Она сняла стеганку, приготовила бидон, сполоснула подойник.
- Уж ты придумаешь! - усмехнулся дядя Кузьма, по привычке расправляя свои пышные гвардейские усы. - А коровам не все равно? Полчаса раньше, полчаса позже…
- Вот так сказал! - засмеялась Катерина. - Да ты подойди-ка к ним, посмотри! А ну поди, поди!
Она взяла дядю Кузьму за рукав и потащила к стойлам.

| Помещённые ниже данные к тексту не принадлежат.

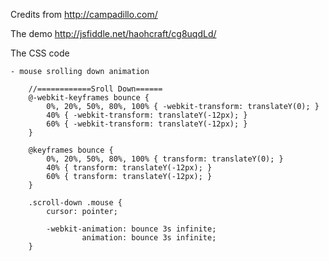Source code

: Credits from http://campadillo.com/

The demo http://jsfiddle.net/haohcraft/cg8uqdLd/

The CSS code

	- mouse srolling down animation

		//============Sroll Down======
		@-webkit-keyframes bounce {
		    0%, 20%, 50%, 80%, 100% { -webkit-transform: translateY(0); }
		    40% { -webkit-transform: translateY(-12px); }
		    60% { -webkit-transform: translateY(-12px); }
		}

		@keyframes bounce {
		    0%, 20%, 50%, 80%, 100% { transform: translateY(0); }
		    40% { transform: translateY(-12px); }
		    60% { transform: translateY(-12px); }
		}

		.scroll-down .mouse {
		    cursor: pointer;

		    -webkit-animation: bounce 3s infinite;
		            animation: bounce 3s infinite;
		}
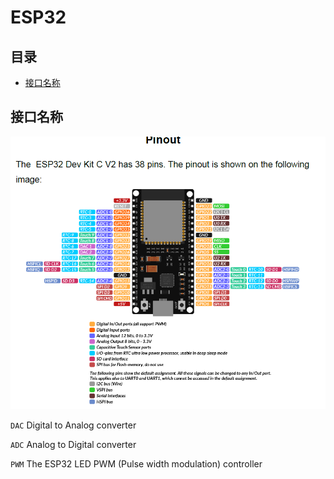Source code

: # ESP32

## 目录

*   [接口名称](#接口名称)

## 接口名称

![](image/Snipaste_2022-04-19_11-55-51_HBtRx4GdIh.png)

`DAC` Digital to Analog converter

`ADC` Analog to Digital converter

`PWM` The ESP32 LED PWM (Pulse width modulation) controller
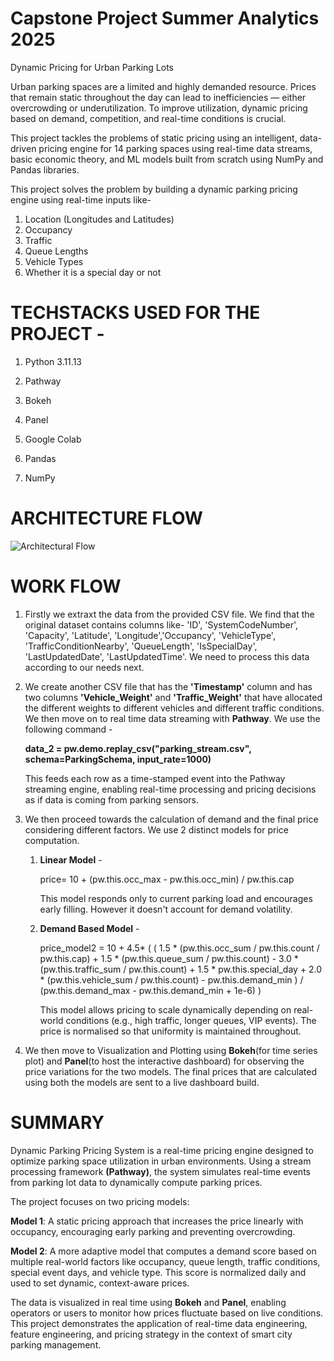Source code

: # Capstone Project Summer Analytics 2025
  Dynamic Pricing for Urban Parking Lots

  Urban parking spaces are a limited and highly demanded resource. Prices that remain static
  throughout the day can lead to inefficiencies — either overcrowding or underutilization.
  To improve utilization, dynamic pricing based on demand, competition, and real-time
  conditions is crucial.
  
  This project tackles the problems of static pricing using an intelligent, data-driven
  pricing engine for 14 parking spaces using real-time data streams, basic economic theory,
  and ML models built from scratch using NumPy and Pandas libraries.
  
  This project solves the problem by building a dynamic parking pricing engine using real-time inputs like-
      
  1) Location (Longitudes and Latitudes)
  2) Occupancy
  3) Traffic
  4) Queue Lengths
  5) Vehicle Types
  6) Whether it is a special day or not


# TECHSTACKS USED FOR THE PROJECT - 
  1) Python 3.11.13 
  2) Pathway
  3) Bokeh
  4) Panel
  5) Google Colab
  6) Pandas

  7) NumPy
# ARCHITECTURE FLOW
![Architectural Flow](https://github.com/user-attachments/assets/0936feea-4ff8-426a-b2aa-fab4594e1083)


# WORK FLOW
1) Firstly we extraxt the data from the provided CSV file. We find that the original dataset contains columns like- 'ID', 'SystemCodeNumber', 'Capacity', 'Latitude', 'Longitude','Occupancy', 'VehicleType', 'TrafficConditionNearby', 'QueueLength', 'IsSpecialDay', 'LastUpdatedDate', 'LastUpdatedTime'. We need to process this data according to our needs next.

2) We create another CSV file that has the **'Timestamp'** column and has two columns **'Vehicle_Weight'** and **'Traffic_Weight'** that have allocated the different weights to different vehicles and different traffic conditions. We then move on to real time data streaming with **Pathway**. We use the following command -

    **data_2 = pw.demo.replay_csv("parking_stream.csv", schema=ParkingSchema, input_rate=1000)**
   
   This feeds each row as a time-stamped event into the Pathway streaming engine, enabling real-time processing and pricing decisions as if data is coming from parking sensors.


3) We then proceed towards the calculation of demand and the final price considering different factors. We use 2 distinct models for price computation.

   1) **Linear Model** -

       price= 10 + (pw.this.occ_max - pw.this.occ_min) / pw.this.cap

      This model responds only to current parking load and encourages early filling. However it doesn't account for demand volatility.


   2) **Demand Based Model** -

      price_model2 = 10 + 4.5* (
        (
            1.5 * (pw.this.occ_sum / pw.this.count / pw.this.cap) +
            1.5 * (pw.this.queue_sum / pw.this.count) -
            3.0 * (pw.this.traffic_sum / pw.this.count) +
            1.5 * pw.this.special_day +
            2.0 * (pw.this.vehicle_sum / pw.this.count)
            - pw.this.demand_min
        ) / (pw.this.demand_max - pw.this.demand_min + 1e-6)
      )

      This model allows pricing to scale dynamically depending on real-world conditions (e.g., high traffic, longer queues, VIP events). The price is normalised so that uniformity is maintained throughout.


4) We then move to Visualization and Plotting using **Bokeh**(for time series plot) and **Panel**(to host the interactive dashboard) for observing the price variations for the two models. The final prices that are calculated using both the models are sent to a live dashboard build.

# SUMMARY

   Dynamic Parking Pricing System is a real-time pricing engine designed to optimize parking space utilization in urban environments. Using a stream processing framework **(Pathway)**, the system simulates real-time events from parking lot data to dynamically compute parking prices.

The project focuses on two pricing models:

**Model 1**: A static pricing approach that increases the price linearly with occupancy, encouraging early parking and preventing overcrowding.

**Model 2**: A more adaptive model that computes a demand score based on multiple real-world factors like occupancy, queue length, traffic conditions, special event days, and vehicle type. This score is normalized daily and used to set dynamic, context-aware prices.

The data is visualized in real time using **Bokeh** and **Panel**, enabling operators or users to monitor how prices fluctuate based on live conditions. This project demonstrates the application of real-time data engineering, feature engineering, and pricing strategy in the context of smart city parking management.
   

   




      





  



    

    



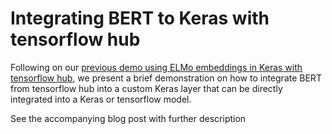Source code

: # Integrating BERT to Keras with tensorflow hub
Following on our [previous demo using ELMo embeddings in Keras with tensorflow hub](https://github.com/strongio/keras-elmo), we present a brief demonstration on how to integrate BERT from tensorflow hub into a custom Keras layer that can be directly integrated into a Keras or tensorflow model.

See the accompanying blog post with further description
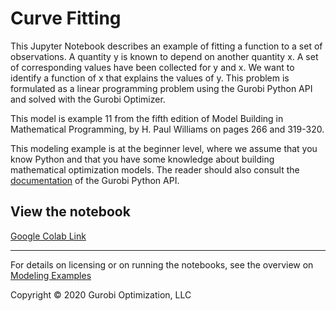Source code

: # Curve Fitting

This Jupyter Notebook describes an example of fitting a function to a set of observations. A quantity y is known to 
depend on another quantity x. A set of corresponding values have been collected for y and x. We want to identify 
a function of x that explains the values of y. This problem is formulated as a linear programming problem using 
the Gurobi Python API and solved with the Gurobi Optimizer.

This model is example 11 from the fifth edition of Model Building in Mathematical Programming, by H. Paul Williams on 
pages 266 and 319-320.

This modeling example is at the beginner level, where we assume that you know Python and that you have some knowledge 
about building mathematical optimization models. The reader should also consult the 
[documentation](https://www.gurobi.com/resources/?category-filter=documentation) 
of the Gurobi Python API.

## View the notebook

[Google Colab Link](https://colab.research.google.com/github/Gurobi/modeling-examples/blob/master/curve_fitting/curve_fitting.ipynb)


----
For details on licensing or on running the notebooks, see the overview on [Modeling Examples](../)


Copyright © 2020 Gurobi Optimization, LLC


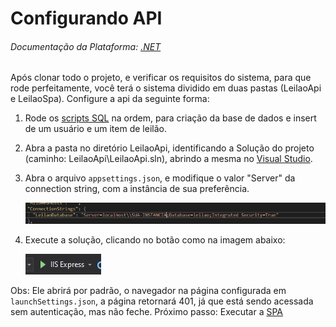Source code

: # Configurando API

###### Documentação da Plataforma: [.NET](https://docs.microsoft.com/pt-br/dotnet/core/)

Após clonar todo o projeto, e verificar os requisitos do sistema, para que rode perfeitamente, você terá o sistema dividido em duas pastas (LeilaoApi e LeilaoSpa). Configure a api da seguinte forma:

1. Rode os [scripts SQL](https://github.com/bpereiraalmeida7/auction-mvp/blob/master/SQL) na ordem, para criação da base de dados e insert de um usuário e um item de leilão.

2. Abra a pasta no diretório LeilaoApi, identificando a Solução do projeto (caminho: LeilaoApi\LeilaoApi.sln), abrindo a mesma no [Visual Studio](https://visualstudio.microsoft.com/pt-br/vs/).

3. Abra o arquivo `appsettings.json`, e modifique o valor "Server" da connection string, com a instância de sua preferência.  

    ![run solution](https://github.com/bpereiraalmeida7/auction-mvp/blob/master/screenshots/connection.PNG)
    
4. Execute a solução, clicando no botão como na imagem abaixo:  

    ![run solution](https://github.com/bpereiraalmeida7/auction-mvp/blob/master/screenshots/runApi.PNG)

    
Obs: Ele abrirá por padrão, o navegador na página configurada em `launchSettings.json`, a página retornará 401, já que está sendo acessada sem autenticação, mas não feche. Próximo passo: Executar a [SPA](https://github.com/bpereiraalmeida7/auction-mvp/blob/master/LeilaoSpa/README.md)
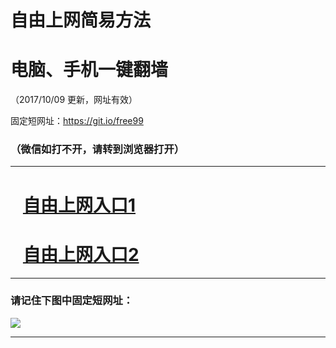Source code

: ﻿# 自由上网简易方法

# 电脑、手机一键翻墙

（2017/10/09 更新，网址有效）

固定短网址：https://git.io/free99

### （微信如打不开，请转到浏览器打开）


***





# &nbsp;&nbsp; <a href="http://ft2302019933.fwq-tz-1001.info/fwqtz01.html?t=10090018544 " target="_blank">自由上网入口1</a>
# &nbsp;&nbsp; <a href="http://ft1805725694.fwq-tz-1002.info/fwqtz02.html?t=10090015833 " target="_blank">自由上网入口2</a>
***

### 请记住下图中固定短网址：

<img src="https://s3-us-west-2.amazonaws.com/fwq-1001/yjfq-20170905okok.png" /> 


***

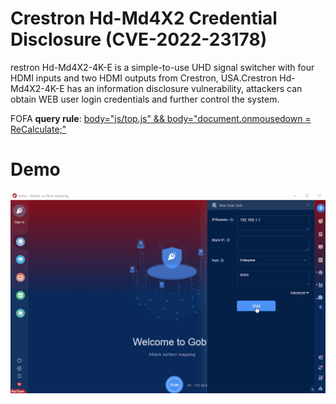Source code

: # Crestron Hd-Md4X2 Credential Disclosure (CVE-2022-23178)

restron Hd-Md4X2-4K-E is a simple-to-use UHD signal switcher with four HDMI inputs and two HDMI outputs from Crestron, USA.Crestron Hd-Md4X2-4K-E has an information disclosure vulnerability, attackers can obtain WEB user login credentials and further control the system.

FOFA **query rule**: [body="js/top.js" && body="document.onmousedown = ReCalculate;"](https://fofa.so/result?qbase64=Ym9keT0ianMvdG9wLmpzIiAmJiBib2R5PSJkb2N1bWVudC5vbm1vdXNlZG93biA9IFJlQ2FsY3VsYXRlOyI%3D)

# Demo

![Crestron_Hd_Md4X2_Credential_Disclosure_CVE_2022_23178](Crestron_Hd_Md4X2_Credential_Disclosure_CVE_2022_23178.gif)
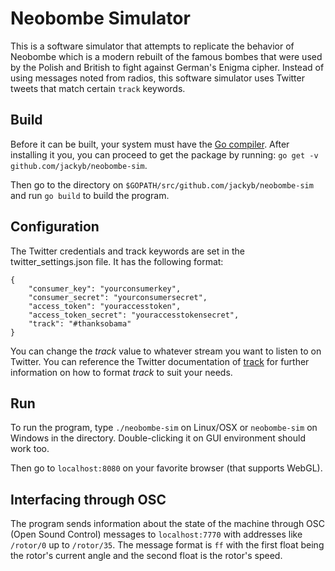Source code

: Neobombe Simulator
==================

This is a software simulator that attempts to replicate the behavior of Neobombe
which is a modern rebuilt of the famous bombes that were used by the Polish and
British to fight against German's Enigma cipher. Instead of using messages noted
from radios, this software simulator uses Twitter tweets that match certain
`track` keywords.

Build
-----
Before it can be built, your system must have the [Go compiler](https://golang.org/dl). After installing
it you, you can proceed to get the package by running:
`go get -v github.com/jackyb/neobombe-sim`.

Then go to the directory on `$GOPATH/src/github.com/jackyb/neobombe-sim` and
run `go build` to build the program.

Configuration
-------------
The Twitter credentials and track keywords are set in the twitter_settings.json
file. It has the following format:

	{
		"consumer_key": "yourconsumerkey",
		"consumer_secret": "yourconsumersecret",
		"access_token": "youraccesstoken",
		"access_token_secret": "youraccesstokensecret",
		"track": "#thanksobama"
	}

You can change the _track_ value to whatever stream you want to listen to on
Twitter. You can reference the Twitter documentation of
[track](https://dev.twitter.com/streaming/overview/request-parameters#track)
for further information on how to format _track_ to suit your needs.

Run
---
To run the program, type `./neobombe-sim` on Linux/OSX or `neobombe-sim` on
Windows in the directory. Double-clicking it on GUI environment should work too.

Then go to `localhost:8080` on your favorite browser (that supports WebGL).

Interfacing through OSC
-----------------------
The program sends information about the state of the machine through OSC
(Open Sound Control) messages to `localhost:7770` with addresses like
`/rotor/0` up to `/rotor/35`. The message format is `ff` with the first float
being the rotor's current angle and the second float is the rotor's speed.
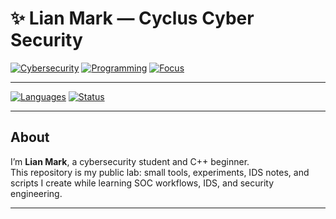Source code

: # ✨ Lian Mark — Cyclus Cyber Security  

[![Cybersecurity](https://img.shields.io/badge/Role-Cybersecurity%20Student-blue?style=flat-square&logo=hackaday)](#)
[![Programming](https://img.shields.io/badge/Skills-C++%20|%20Python-green?style=flat-square&logo=codeforces)](#)
[![Focus](https://img.shields.io/badge/Focus-Security%20Engineering-red?style=flat-square&logo=shield)](#)

---

[![Languages](https://img.shields.io/badge/C++-%3E%20Python-orange.svg)](#)
[![Status](https://img.shields.io/badge/status-active-success.svg)](#)

---

## About
I’m **Lian Mark**, a cybersecurity student and C++ beginner.  
This repository is my public lab: small tools, experiments, IDS notes, and scripts I create while learning SOC workflows, IDS, and security engineering.

---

Дядя Кузьма попробовал сопротивляться, но только проворчал: "Вот здоровенная девка!", и последовал за ней.
Коровы во дворе еще лежали и чуть-чуть пошевеливали ушами, не поворачивая головы. Стояли только семь - Катеринины… Все семь, услышав голос своей доярки, обернулись к ней. Крайняя корова, рыжая с белой головой, тихонько замычала. Катерина достала из кармана корочку и дала ей.
- Ну что, видал? - сказала Катерина, оглядываясь с гордостью на дядю Кузьму. - Как солдаты в строю!
- Да, - усмехнулся дядя Кузьма, - ловка девка! Ишь ты, воспитала как! Чудно! Ишь ты, что придумала!
- А это не я придумала, дядя Кузьма, - возразила Катерина, - это я чужой опыт переняла. В Костроме, в Караваевском совхозе, такой порядок давно заведен! А там хозяйство образцовое… Если корову в одно время доить, так она к этому времени и молоко готовит.
- Ишь ты! Переняла, значит… - сказал дядя Кузьма, снимая свой белый фартук. - То-то я гляжу - у тебя вроде все не так, как у других. Так-то получше выходит!
Катерина, улыбнувшись, пожала плечами. И, усевшись доить, ответила:
- Мало ли что получше, да ведь зато и потруднее и забот побольше…
В коровник вошла молодая доярка Тоня Кукушкина и, прислушиваясь к разговору, задержалась на пороге. Узкие черные глаза ее настороженно засветились: "Ну-ка, ну-ка, послушаем, что еще скажет. Как еще выхвалится?.."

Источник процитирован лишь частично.